Each time the plugin restarts, it seems that it will re-iterate the objects in the s3 bucket over again before processing the logs. This seems to contribute a lagging to ingest those logs
The logstash config is working and ingesting logs.
The same errors happened to different s3 buckets and there are average ~43times of the error each day.
Details
We tried below,
-
Noticed that the error message "Error: Failed to open TCP connection to bucketA.s3.eu-central-1.amazonaws.com:443 (initialize: name or service not known)", we examined the logs from TCPdump, the DNS resolution succeeded and returns a valid IP
-
Increased the JVM Heap Size from 1gb to 4gb
-
Tried to reduced the folders that needed to be ingested, it reduced the time taken to iterate the objects in s3 therefore reduced the lagging, but the plugin restart error still exists.
Error Message Sample
Masked some of the info, such as the pipeline ID, bucket name etc.

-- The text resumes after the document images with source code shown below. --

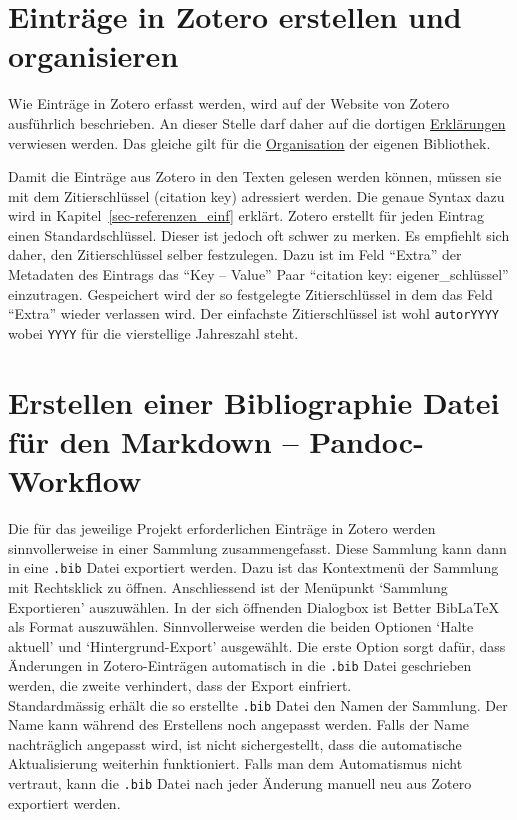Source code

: \documentclass[
  nswissgerman,
  a4paper,
  DIV=11,
  numbers=noendperiod,
  ngerman]{scrreprt}
\begin{document}
\section{Einträge in Zotero erstellen und
organisieren}\label{eintruxe4ge-in-zotero-erstellen-und-organisieren}

Wie Einträge in Zotero erfasst werden, wird auf der Website von Zotero
ausführlich beschrieben. An dieser Stelle darf daher auf die dortigen
\href{https://www.zotero.org/support/adding_items_to_zotero}{Erklärungen}
verwiesen werden. Das gleiche gilt für die
\href{https://www.zotero.org/support/collections_and_tags}{Organisation}
der eigenen Bibliothek.

Damit die Einträge aus Zotero in den Texten gelesen werden können,
müssen sie mit dem Zitierschlüssel (citation key) adressiert werden. Die
genaue Syntax dazu wird in Kapitel~\ref{sec-referenzen_einf} erklärt.
Zotero erstellt für jeden Eintrag einen Standardschlüssel. Dieser ist
jedoch oft schwer zu merken. Es empfiehlt sich daher, den
Zitierschlüssel selber festzulegen. Dazu ist im Feld ``Extra'' der
Metadaten des Eintrags das ``Key -- Value'' Paar ``citation key:
eigener\_schlüssel'' einzutragen. Gespeichert wird der so festgelegte
Zitierschlüssel in dem das Feld ``Extra'' wieder verlassen wird. Der
einfachste Zitierschlüssel ist wohl \texttt{autorYYYY} wobei
\texttt{YYYY} für die vierstellige Jahreszahl steht.

\section{Erstellen einer Bibliographie Datei für den Markdown --
Pandoc-Workflow}\label{erstellen-einer-bibliographie-datei-fuxfcr-den-markdown-pandoc-workflow}

Die für das jeweilige Projekt erforderlichen Einträge in Zotero werden
sinnvollerweise in einer Sammlung zusammengefasst. Diese Sammlung kann
dann in eine \texttt{.bib} Datei exportiert werden. Dazu ist das
Kontextmenü der Sammlung mit Rechtsklick zu öffnen. Anschliessend ist
der Menüpunkt `Sammlung Exportieren' auszuwählen. In der sich öffnenden
Dialogbox ist Better BibLaTeX als Format auszuwählen. Sinnvollerweise
werden die beiden Optionen `Halte aktuell' und `Hintergrund-Export'
ausgewählt. Die erste Option sorgt dafür, dass Änderungen in
Zotero-Einträgen automatisch in die \texttt{.bib} Datei geschrieben
werden, die zweite verhindert, dass der Export einfriert.\\
Standardmässig erhält die so erstellte \texttt{.bib} Datei den Namen der
Sammlung. Der Name kann während des Erstellens noch angepasst werden.
Falls der Name nachträglich angepasst wird, ist nicht sichergestellt,
dass die automatische Aktualisierung weiterhin funktioniert. Falls man
dem Automatismus nicht vertraut, kann die \texttt{.bib} Datei nach jeder
Änderung manuell neu aus Zotero exportiert werden.
\end{document}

[2023-01-06T00:10:34,014][ERROR][logstash.javapipeline ][pipeline A][pipeline ID A] A plugin had an unrecoverable error. Will restart this plugin.
Pipeline_id: pipeline A
Plugin: <LogStash::Inputs::S3 bucket=>"bucket A", include_object_properties=>true, prefix=>"Prefix A", id=>"pipeline ID A", region=>"eu-central-1", type=>"A-log", sincedb_path=>"/var/lib/logstash/plugins/inputs/s3/sincedb_A", enable_metric=>true, codec=><LogStash::Codecs::Plain id=>"plain_A", enable_metric=>true, charset=>"UTF-8">, role_session_name=>"logstash", delete=>false, interval=>60, watch_for_new_files=>true, temporary_directory=>"/tmp/logstash", gzip_pattern=>".gz(ip)?$">
Error: Failed to open TCP connection to bucketA.s3.eu-central-1.amazonaws.com:443 (initialize: name or service not known)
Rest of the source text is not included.